Nurses at Ascension Saint Joseph – Joliet have filed a lawsuit alleging wage theft and saying that they were given full pay for working extra shifts at the hospital.
The lawsuit filed Tuesday in Will County Circuit Court is the latest development in a nine-month contract standoff between the union nurses and hospital management.
More than 90 nurses did not receive incentive pay that was agreed upon for working extra shifts before a November strike and lockout that lasted four days, according to the lawsuit.
“The employer agreed, both as a matter of standing policy and individually with each nurse for each shift, to pay incentive pay for shifts that nurses worked above and beyond their normal schedule,” Will Bloom, attorney for the nurses, said in a news release announcing the lawsuit. “Only after the nurses had worked the agreed shifts did the employer announce that they would not pay them as agreed. That’s textbook wage theft.”
A spokesperson for Ascension said hospital management followed its contract with the Illinois Nurses Association (INA), the union that represents the Joliet nurses.

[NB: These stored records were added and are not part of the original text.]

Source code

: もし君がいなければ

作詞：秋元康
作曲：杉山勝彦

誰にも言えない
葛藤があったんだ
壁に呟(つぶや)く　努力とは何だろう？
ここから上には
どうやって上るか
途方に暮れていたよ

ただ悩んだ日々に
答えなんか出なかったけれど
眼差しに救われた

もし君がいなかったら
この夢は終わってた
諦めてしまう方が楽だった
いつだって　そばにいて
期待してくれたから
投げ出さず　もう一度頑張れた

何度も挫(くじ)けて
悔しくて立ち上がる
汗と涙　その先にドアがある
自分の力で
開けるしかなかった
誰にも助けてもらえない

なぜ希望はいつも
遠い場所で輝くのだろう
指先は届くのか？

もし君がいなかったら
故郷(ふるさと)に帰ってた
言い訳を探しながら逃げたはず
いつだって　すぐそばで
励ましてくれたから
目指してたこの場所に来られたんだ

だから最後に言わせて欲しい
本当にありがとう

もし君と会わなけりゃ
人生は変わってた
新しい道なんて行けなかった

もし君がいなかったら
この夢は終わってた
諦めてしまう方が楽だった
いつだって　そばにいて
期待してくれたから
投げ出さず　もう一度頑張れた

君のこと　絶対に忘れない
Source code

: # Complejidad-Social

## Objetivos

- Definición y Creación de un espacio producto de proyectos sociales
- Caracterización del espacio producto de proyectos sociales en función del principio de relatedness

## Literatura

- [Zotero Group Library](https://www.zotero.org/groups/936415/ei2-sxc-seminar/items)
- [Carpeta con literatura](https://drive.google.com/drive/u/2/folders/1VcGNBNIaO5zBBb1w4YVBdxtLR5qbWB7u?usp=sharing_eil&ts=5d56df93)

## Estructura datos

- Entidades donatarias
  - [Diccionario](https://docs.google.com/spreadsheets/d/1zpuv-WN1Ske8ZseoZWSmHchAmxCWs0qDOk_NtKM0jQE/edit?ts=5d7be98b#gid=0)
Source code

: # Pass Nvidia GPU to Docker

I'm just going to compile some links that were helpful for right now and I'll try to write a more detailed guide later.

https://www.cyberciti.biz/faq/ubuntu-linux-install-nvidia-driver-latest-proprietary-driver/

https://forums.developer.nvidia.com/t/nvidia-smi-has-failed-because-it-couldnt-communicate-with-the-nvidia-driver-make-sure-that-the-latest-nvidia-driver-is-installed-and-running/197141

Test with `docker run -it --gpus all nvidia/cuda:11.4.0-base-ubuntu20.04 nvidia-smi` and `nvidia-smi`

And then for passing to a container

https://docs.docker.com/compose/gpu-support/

“INA represented nurses were paid pursuant to the terms of the union’s negotiated collective bargaining agreement,” Ascension spokesperson Olga Solares said in an emailed statement. “This lawsuit has no merit, and we will be seeking its dismissal.”
Solares did not detail what terms of the contract were followed.
According to the lawsuit, Ascension has contended that nurses lost their right to the incentive pay because of their absences during the four-day work stoppage in November. But management continued to sign up nurses for the extra work knowing the work stoppage was coming, the lawsuit states.
The lawsuit describes the work stoppage as a lockout, saying Ascension management was the cause of the nurses being absent from work.
The four-day work stoppage was one of three that has taken place since contract talks started in May. Each work stoppage was initiated by nurses calling for a two-day strike based on allegations of unfair labor practices.
Ascension, in turn, has kept nurses off the job an additional two days, saying its contract for replacement nurses during a strike requires that they be employed for at least four days.
Both sides said they would continue to negotiate to reach a contract agreement.
Ascension has said it is implementing terms of what it describes as its last, best and final offer, while the INA has filed an unfair labor practice complaint contending that the proposal cannot be put into place without agreement from both sides.